*Your assignment*.
Return, without pictures, the lines from the start of the data through the one that contains "One study has".

*Information*.
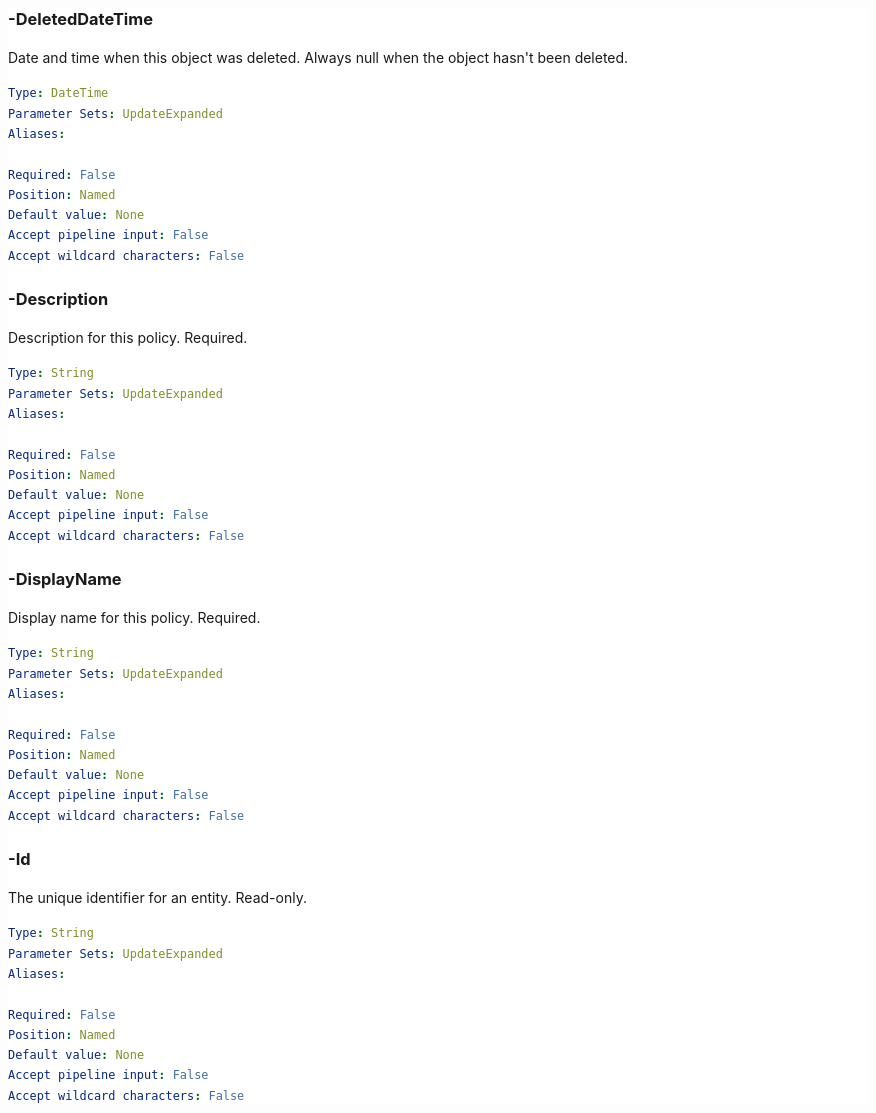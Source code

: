 ### -DeletedDateTime
Date and time when this object was deleted.
Always null when the object hasn't been deleted.

```yaml
Type: DateTime
Parameter Sets: UpdateExpanded
Aliases:

Required: False
Position: Named
Default value: None
Accept pipeline input: False
Accept wildcard characters: False
```

### -Description
Description for this policy.
Required.

```yaml
Type: String
Parameter Sets: UpdateExpanded
Aliases:

Required: False
Position: Named
Default value: None
Accept pipeline input: False
Accept wildcard characters: False
```

### -DisplayName
Display name for this policy.
Required.

```yaml
Type: String
Parameter Sets: UpdateExpanded
Aliases:

Required: False
Position: Named
Default value: None
Accept pipeline input: False
Accept wildcard characters: False
```

### -Id
The unique identifier for an entity.
Read-only.

```yaml
Type: String
Parameter Sets: UpdateExpanded
Aliases:

Required: False
Position: Named
Default value: None
Accept pipeline input: False
Accept wildcard characters: False
```
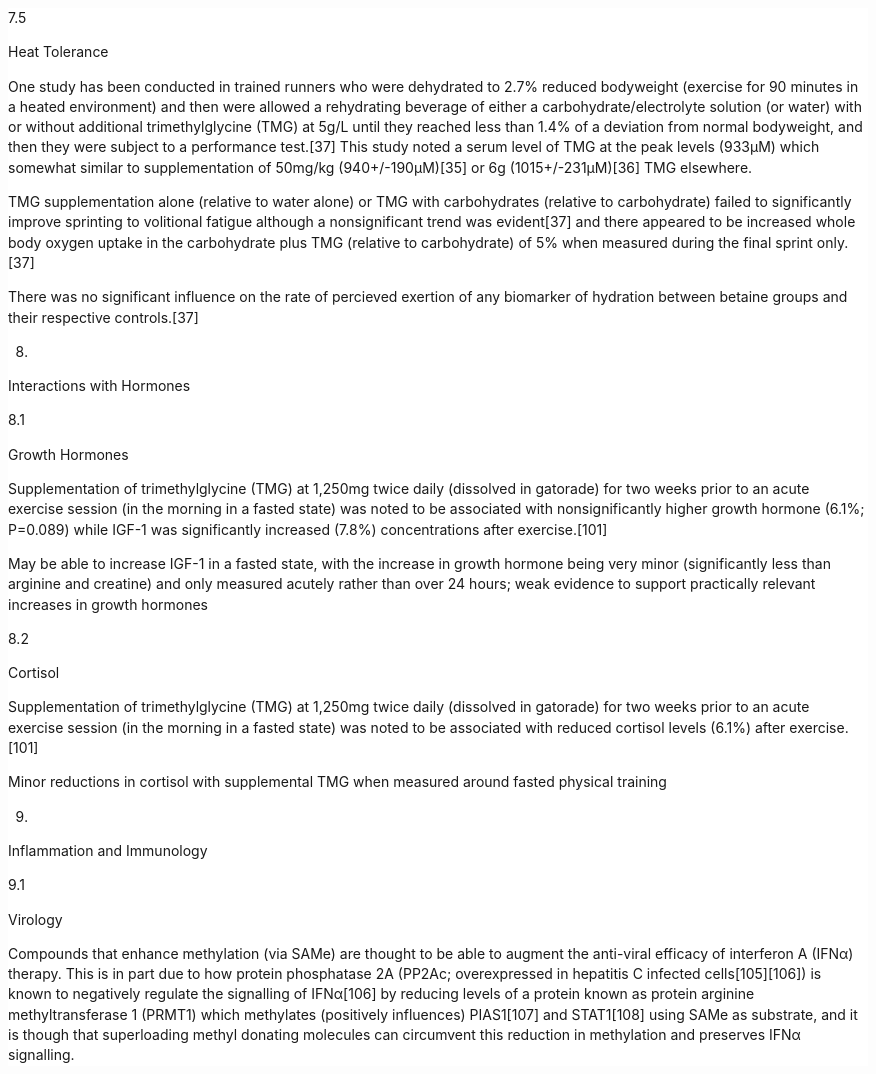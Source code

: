 
7.5

Heat Tolerance

One study has been conducted in trained runners who were dehydrated to 2\.7% reduced bodyweight (exercise for 90 minutes in a heated environment) and then were allowed a rehydrating beverage of either a carbohydrate/electrolyte solution (or water) with or without additional trimethylglycine (TMG) at 5g/L until they reached less than 1\.4% of a deviation from normal bodyweight, and then they were subject to a performance test.\[37] This study noted a serum level of TMG at the peak levels (933μM) which somewhat similar to supplementation of 50mg/kg (940\+/\-190μM)\[35] or 6g (1015\+/\-231μM)\[36] TMG elsewhere.

TMG supplementation alone (relative to water alone) or TMG with carbohydrates (relative to carbohydrate) failed to significantly improve sprinting to volitional fatigue although a nonsignificant trend was evident\[37] and there appeared to be increased whole body oxygen uptake in the carbohydrate plus TMG (relative to carbohydrate) of 5% when measured during the final sprint only.\[37]

There was no significant influence on the rate of percieved exertion of any biomarker of hydration between betaine groups and their respective controls.\[37]

8.

Interactions with Hormones

8.1

Growth Hormones

Supplementation of trimethylglycine (TMG) at 1,250mg twice daily (dissolved in gatorade) for two weeks prior to an acute exercise session (in the morning in a fasted state) was noted to be associated with nonsignificantly higher growth hormone (6\.1%; P\=0\.089\) while IGF\-1 was significantly increased (7\.8%) concentrations after exercise.\[101]


May be able to increase IGF\-1 in a fasted state, with the increase in growth hormone being very minor (significantly less than arginine and creatine) and only measured acutely rather than over 24 hours; weak evidence to support practically relevant increases in growth hormones


8.2

Cortisol

Supplementation of trimethylglycine (TMG) at 1,250mg twice daily (dissolved in gatorade) for two weeks prior to an acute exercise session (in the morning in a fasted state) was noted to be associated with reduced cortisol levels (6\.1%) after exercise.\[101]


Minor reductions in cortisol with supplemental TMG when measured around fasted physical training


9.

Inflammation and Immunology

9.1

Virology

Compounds that enhance methylation (via SAMe) are thought to be able to augment the anti\-viral efficacy of interferon A (IFNα) therapy. This is in part due to how protein phosphatase 2A (PP2Ac; overexpressed in hepatitis C infected cells\[105]\[106]) is known to negatively regulate the signalling of IFNα\[106] by reducing levels of a protein known as protein arginine methyltransferase 1 (PRMT1\) which methylates (positively influences) PIAS1\[107] and STAT1\[108] using SAMe as substrate, and it is though that superloading methyl donating molecules can circumvent this reduction in methylation and preserves IFNα signalling.
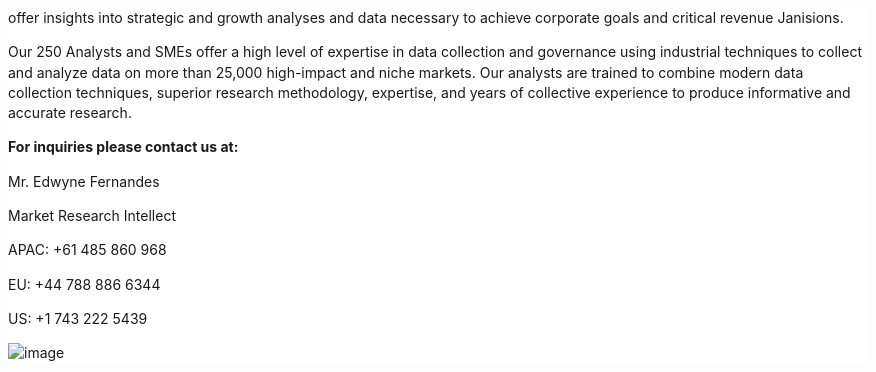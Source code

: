 offer insights into strategic and growth analyses and data necessary to achieve corporate goals and critical revenue Janisions.</p><p><span class="">Our 250 Analysts and SMEs offer a high level of expertise in data collection and governance using industrial techniques to collect and analyze data on more than 25,000 high-impact and niche markets. Our analysts are trained to combine modern data collection techniques, superior research methodology, expertise, and years of collective experience to produce informative and accurate research.</span></p><p><strong>For inquiries please contact us at:</strong></p><p>Mr. Edwyne Fernandes</p><p>Market Research Intellect</p><p>APAC: +61 485 860 968</p><p>EU: +44 788 886 6344</p><p>US: +1 743 222 5439</p>
![image](https://github.com/user-attachments/assets/6189e11b-7659-48ea-90e2-e281ef053117)
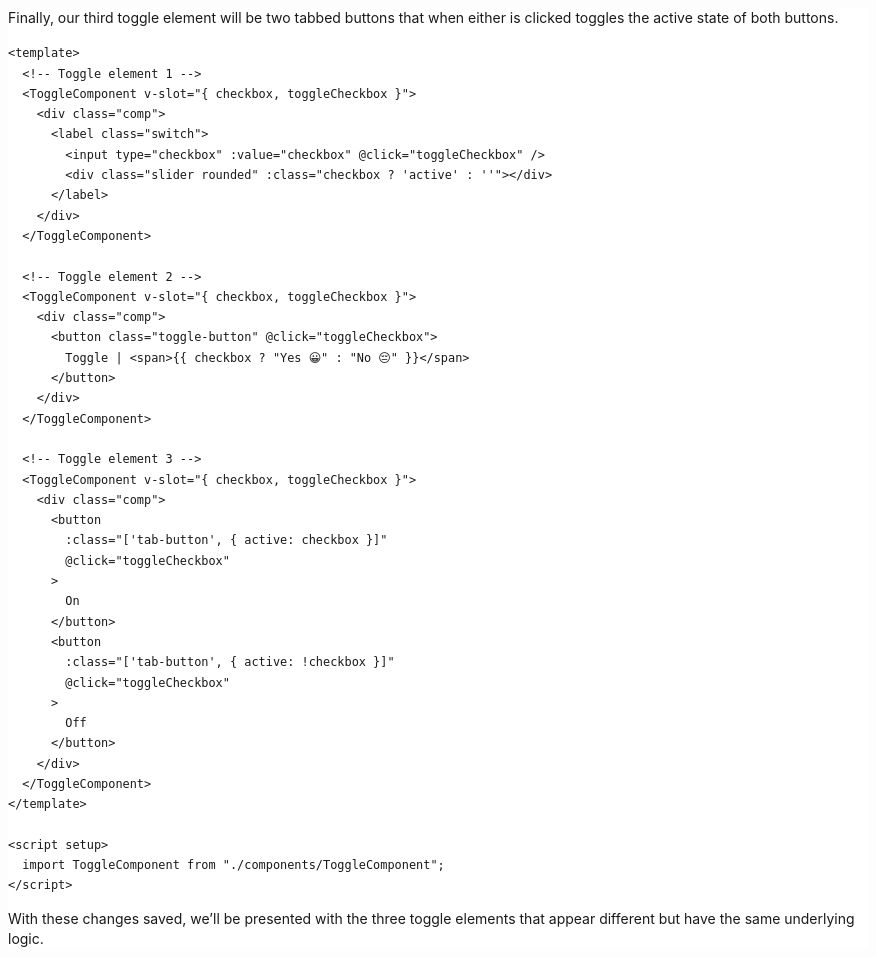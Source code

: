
 ```
```

Finally, our third toggle element will be two tabbed buttons that when either is clicked toggles the active state of both buttons.

```
<template>
  <!-- Toggle element 1 -->
  <ToggleComponent v-slot="{ checkbox, toggleCheckbox }">
    <div class="comp">
      <label class="switch">
        <input type="checkbox" :value="checkbox" @click="toggleCheckbox" />
        <div class="slider rounded" :class="checkbox ? 'active' : ''"></div>
      </label>
    </div>
  </ToggleComponent>

  <!-- Toggle element 2 -->
  <ToggleComponent v-slot="{ checkbox, toggleCheckbox }">
    <div class="comp">
      <button class="toggle-button" @click="toggleCheckbox">
        Toggle | <span>{{ checkbox ? "Yes 😀" : "No 😔" }}</span>
      </button>
    </div>
  </ToggleComponent>

  <!-- Toggle element 3 -->
  <ToggleComponent v-slot="{ checkbox, toggleCheckbox }">
    <div class="comp">
      <button
        :class="['tab-button', { active: checkbox }]"
        @click="toggleCheckbox"
      >
        On
      </button>
      <button
        :class="['tab-button', { active: !checkbox }]"
        @click="toggleCheckbox"
      >
        Off
      </button>
    </div>
  </ToggleComponent>
</template>

<script setup>
  import ToggleComponent from "./components/ToggleComponent";
</script>
```

With these changes saved, we’ll be presented with the three toggle elements that appear different but have the same underlying logic.

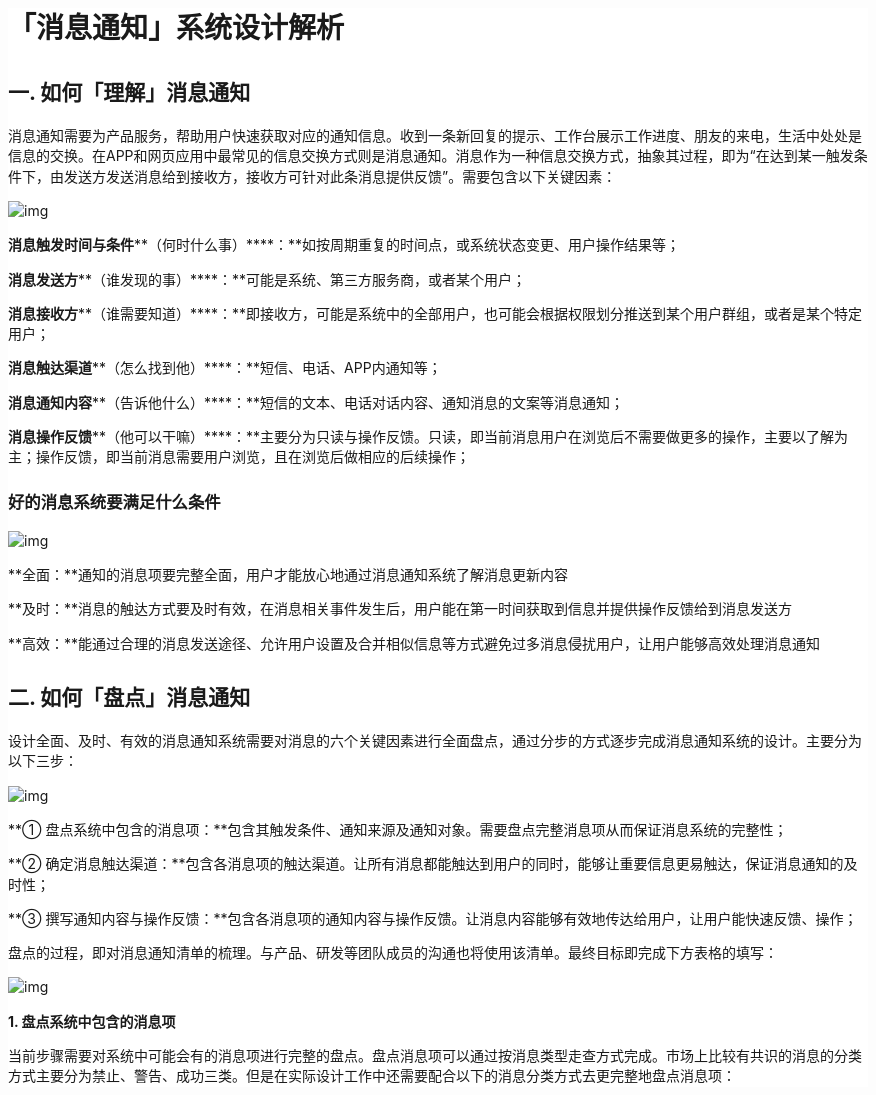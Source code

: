 # 「消息通知」系统设计解析

## **一. 如何「理解」消息通知**

消息通知需要为产品服务，帮助用户快速获取对应的通知信息。收到一条新回复的提示、工作台展示工作进度、朋友的来电，生活中处处是信息的交换。在APP和网页应用中最常见的信息交换方式则是消息通知。消息作为一种信息交换方式，抽象其过程，即为“在达到某一触发条件下，由发送方发送消息给到接收方，接收方可针对此条消息提供反馈”。需要包含以下关键因素：

![img](http://obs.rnd-think.huawei.com/think-site/blog/11618797582486.png)

**消息触发时间与条件****（何时什么事）****：**如按周期重复的时间点，或系统状态变更、用户操作结果等；

**消息发送方****（谁发现的事）****：**可能是系统、第三方服务商，或者某个用户；

**消息接收方****（谁需要知道）****：**即接收方，可能是系统中的全部用户，也可能会根据权限划分推送到某个用户群组，或者是某个特定用户；

**消息触达渠道****（怎么找到他）****：**短信、电话、APP内通知等；

**消息通知内容****（告诉他什么）****：**短信的文本、电话对话内容、通知消息的文案等消息通知；

**消息操作反馈****（他可以干嘛）****：**主要分为只读与操作反馈。只读，即当前消息用户在浏览后不需要做更多的操作，主要以了解为主；操作反馈，即当前消息需要用户浏览，且在浏览后做相应的后续操作；

### **好的消息系统要满足什么条件**

![img](http://obs.rnd-think.huawei.com/think-site/blog/21618797601079.png)

**全面：**通知的消息项要完整全面，用户才能放心地通过消息通知系统了解消息更新内容

**及时：**消息的触达方式要及时有效，在消息相关事件发生后，用户能在第一时间获取到信息并提供操作反馈给到消息发送方

**高效：**能通过合理的消息发送途径、允许用户设置及合并相似信息等方式避免过多消息侵扰用户，让用户能够高效处理消息通知



## **二. 如何「盘点」消息通知**

设计全面、及时、有效的消息通知系统需要对消息的六个关键因素进行全面盘点，通过分步的方式逐步完成消息通知系统的设计。主要分为以下三步：

![img](http://obs.rnd-think.huawei.com/think-site/blog/31618797638587.png)

**① 盘点系统中包含的消息项：**包含其触发条件、通知来源及通知对象。需要盘点完整消息项从而保证消息系统的完整性；

**② 确定消息触达渠道：**包含各消息项的触达渠道。让所有消息都能触达到用户的同时，能够让重要信息更易触达，保证消息通知的及时性；

**③ 撰写通知内容与操作反馈：**包含各消息项的通知内容与操作反馈。让消息内容能够有效地传达给用户，让用户能快速反馈、操作；

盘点的过程，即对消息通知清单的梳理。与产品、研发等团队成员的沟通也将使用该清单。最终目标即完成下方表格的填写：

![img](http://obs.rnd-think.huawei.com/think-site/blog/41618800175589.png)



**1. 盘点系统中包含的消息项**

当前步骤需要对系统中可能会有的消息项进行完整的盘点。盘点消息项可以通过按消息类型走查方式完成。市场上比较有共识的消息的分类方式主要分为禁止、警告、成功三类。但是在实际设计工作中还需要配合以下的消息分类方式去更完整地盘点消息项：
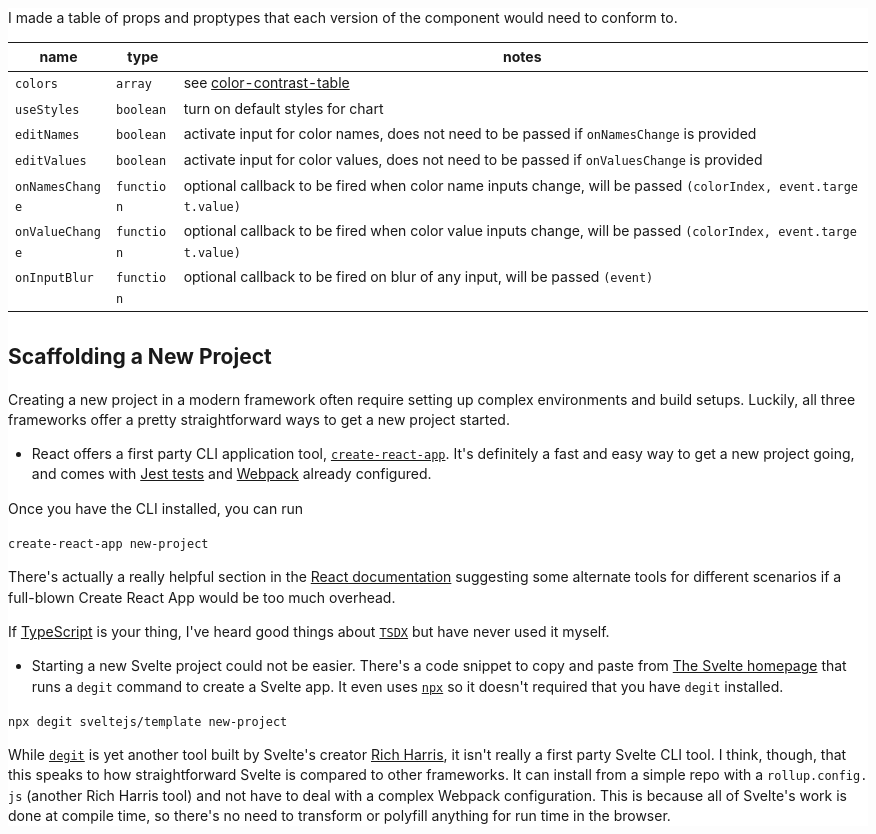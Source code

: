  <div style="clear:both" class="clearfix"></div>

 I made a table of props and proptypes that each version of the component would need to conform to.

| name            | type        | notes |
| --------------- | ----------- | ----- |
| `colors`        | `array`     | see [color-contrast-table](#color-contrast-table) |
| `useStyles`     | `boolean`   | turn on default styles for chart |
| `editNames`     | `boolean`   | activate input for color names, does not need to be passed if `onNamesChange` is provided |
| `editValues`    | `boolean`   | activate input for color values, does not need to be passed if `onValuesChange` is provided |
| `onNamesChange` | `function`  | optional callback to be fired when color name inputs change, will be passed `(colorIndex, event.target.value)` |
| `onValueChange` | `function`  | optional callback to be fired when color value inputs change, will be passed `(colorIndex, event.target.value)` |
| `onInputBlur`   | `function`  | optional callback to be fired on blur of any input, will be passed `(event)` |

## Scaffolding a New Project

Creating a new project in a modern framework often require setting up complex environments and build setups. Luckily, all three frameworks offer a pretty straightforward ways to get a new project started.

<FrameworkList>

  - React offers a first party CLI application tool, [`create-react-app`](https://reactjs.org/docs/create-a-new-react-app.html#create-react-app). It's definitely a fast and easy way to get a new project going, and comes with [Jest tests](https://jestjs.io/) and [Webpack](https://webpack.js.org/) already configured.

  Once you have the CLI installed, you can run

  ```bash
  create-react-app new-project
  ```

  There's actually a really helpful section in the [React documentation](https://reactjs.org/docs/create-a-new-react-app.html) suggesting some alternate tools for different scenarios if a full-blown Create React App would be too much overhead.

  If [TypeScript](https://www.typescriptlang.org/) is your thing, I've heard good things about [`TSDX`](https://www.npmjs.com/package/tsdx) but have never used it myself.
    
  - Starting a new Svelte project could not be easier. There's a code snippet to copy and paste from [The Svelte homepage](https://svelte.dev/) that runs a `degit` command to create a Svelte app. It even uses [`npx`](https://www.npmjs.com/package/npx) so it doesn't required that you have `degit` installed.

  ```bash
  npx degit sveltejs/template new-project
  ```

  While [`degit`](https://github.com/Rich-Harris/degit) is yet another tool built by Svelte's creator [Rich Harris](https://twitter.com/Rich_Harris), it isn't really a first party Svelte CLI tool. I think, though, that this speaks to how straightforward Svelte is compared to other frameworks. It can install from a simple repo with a `rollup.config.js` (another Rich Harris tool) and not have to deal with a complex Webpack configuration. This is because all of Svelte's work is done at compile time, so there's no need to transform or polyfill anything for run time in the browser.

*Written reply*.
Source code

: ### -DeletedDateTime
Date and time when this object was deleted.
Always null when the object hasn't been deleted.

```yaml
Type: DateTime
Parameter Sets: UpdateExpanded
Aliases:

Required: False
Position: Named
Default value: None
Accept pipeline input: False
Accept wildcard characters: False
```

### -Description
Description for this policy.
Required.

```yaml
Type: String
Parameter Sets: UpdateExpanded
Aliases:

Required: False
Position: Named
Default value: None
Accept pipeline input: False
Accept wildcard characters: False
```

### -DisplayName
Display name for this policy.
Required.

```yaml
Type: String
Parameter Sets: UpdateExpanded
Aliases:

Required: False
Position: Named
Default value: None
Accept pipeline input: False
Accept wildcard characters: False
```

### -Id
The unique identifier for an entity.
Read-only.

```yaml
Type: String
Parameter Sets: UpdateExpanded
Aliases:

Required: False
Position: Named
Default value: None
Accept pipeline input: False
Accept wildcard characters: False
```
Source code

: 
7.5

Heat Tolerance

One study has been conducted in trained runners who were dehydrated to 2\.7% reduced bodyweight (exercise for 90 minutes in a heated environment) and then were allowed a rehydrating beverage of either a carbohydrate/electrolyte solution (or water) with or without additional trimethylglycine (TMG) at 5g/L until they reached less than 1\.4% of a deviation from normal bodyweight, and then they were subject to a performance test.\[37] This study noted a serum level of TMG at the peak levels (933μM) which somewhat similar to supplementation of 50mg/kg (940\+/\-190μM)\[35] or 6g (1015\+/\-231μM)\[36] TMG elsewhere.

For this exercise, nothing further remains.